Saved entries
────────────────

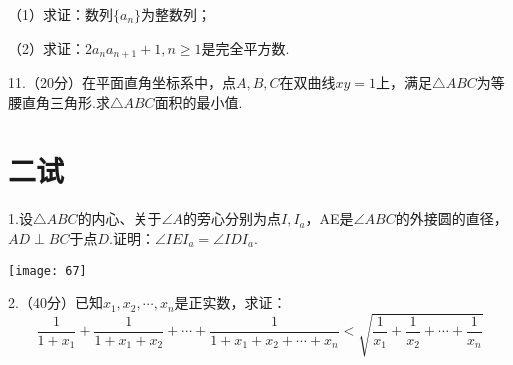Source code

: （1）求证：数列$\{a_n \}$为整数列；

（2）求证：$2a_na_{n+1}+1,n\geq 1$是完全平方数.
\vspace{100mm}

11.（20分）在平面直角坐标系中，点$A,B,C$在双曲线$xy=1$上，满足$\bigtriangleup ABC$为等腰直角三角形.求$\bigtriangleup ABC$面积的最小值.

\newpage
\section*{二试}
1.设$\bigtriangleup ABC$的内心、关于$\angle A$的旁心分别为点$I,I_a$，AE是$\angle ABC$的外接圆的直径，$AD\perp BC$于点$D$.证明：$\angle IEI_a=\angle IDI_a$.
\begin{flushleft}
    \texttt{[image: 67]}
\end{flushleft}
\vspace{20mm}

2.（40分）已知$x_1,x_2,\cdots,x_n$是正实数，求证：
\[
    \frac{1}{1+x_1}+\frac{1}{1+x_1+x_2}+\cdots+\frac{1}{1+x_1+x_2+\cdots+x_n}<\sqrt{\frac{1}{x_1}+\frac{1}{x_2}+\cdots+\frac{1}{x_n}}
    \]


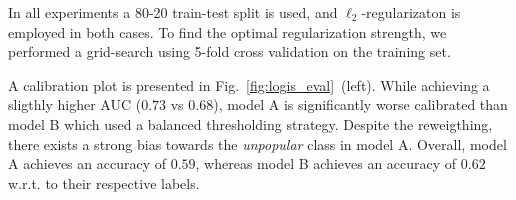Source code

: \documentclass{article}
\begin{document}
In all experiments a 80-20 train-test split is used, and $\ell_2$-regularizaton is employed in both cases. To find the optimal regularization strength, we performed a grid-search using 5-fold cross validation on the training set.

A calibration plot is presented in Fig.~\ref{fig:logis_eval}~(left). While achieving a sligthly higher AUC ($0.73$ vs $0.68$), model A is significantly worse calibrated than model B which used a balanced thresholding strategy. Despite the reweigthing, there exists a strong bias towards the \emph{unpopular} class in model A. Overall, model A achieves an accuracy of $0.59$, whereas model B achieves an accuracy of $0.62$ w.r.t. to their respective labels.



\end{document}
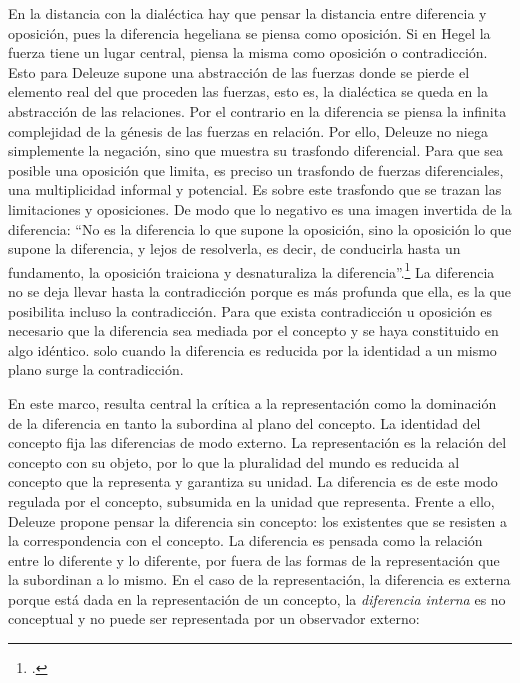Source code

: En la distancia con la dialéctica hay que pensar la distancia entre
diferencia y oposición, pues la diferencia hegeliana se piensa como
oposición. Si en Hegel la fuerza tiene un lugar central, piensa la misma
como oposición o contradicción. Esto para Deleuze supone una abstracción
de las fuerzas donde se pierde el elemento real del que proceden las
fuerzas, esto es, la dialéctica se queda en la abstracción de las
relaciones. Por el contrario en la diferencia se piensa la infinita
complejidad de la génesis de las fuerzas en relación. Por ello, Deleuze
no niega simplemente la negación, sino que muestra su trasfondo
diferencial. Para que sea posible una oposición que limita, es preciso
un trasfondo de fuerzas diferenciales, una multiplicidad informal y
potencial. Es sobre este trasfondo que se trazan las limitaciones y
oposiciones. De modo que lo negativo es una imagen invertida de la
diferencia: \enquote{No es la diferencia lo que supone la oposición, sino la
oposición lo que supone la diferencia, y lejos de resolverla, es decir,
de conducirla hasta un fundamento, la oposición traiciona y
desnaturaliza la diferencia}.\footcite[94]{deleuze2005a} La diferencia no se deja
llevar hasta la contradicción porque es más profunda que ella, es la que
posibilita incluso la contradicción. Para que exista contradicción u
oposición es necesario que la diferencia sea mediada por el concepto y
se haya constituido en algo idéntico. solo cuando la diferencia es
reducida por la identidad a un mismo plano surge la contradicción.

En este marco, resulta central la crítica a la representación como la
dominación de la diferencia en tanto la subordina al plano del concepto.
La identidad del concepto fija las diferencias de modo externo. La
representación es la relación del concepto con su objeto, por lo que la
pluralidad del mundo es reducida al concepto que la representa y
garantiza su unidad. La diferencia es de este modo regulada por el
concepto, subsumida en la unidad que representa. Frente a ello, Deleuze
propone pensar la diferencia sin concepto: los existentes que se
resisten a la correspondencia con el concepto. La diferencia es pensada
como la relación entre lo diferente y lo diferente, por fuera de las
formas de la representación que la subordinan a lo mismo. En el caso de
la representación, la diferencia es externa porque está dada en la
representación de un concepto, la \emph{diferencia interna} es no
conceptual y no puede ser representada por un observador externo:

────────────────

▶ [Your task]: Filter the data above, keeping only lines that include the string "sino".

▶ [Output for this exercise]:
no niega simplemente la negación, sino que muestra su trasfondo
diferencia: \enquote{No es la diferencia lo que supone la oposición, sino la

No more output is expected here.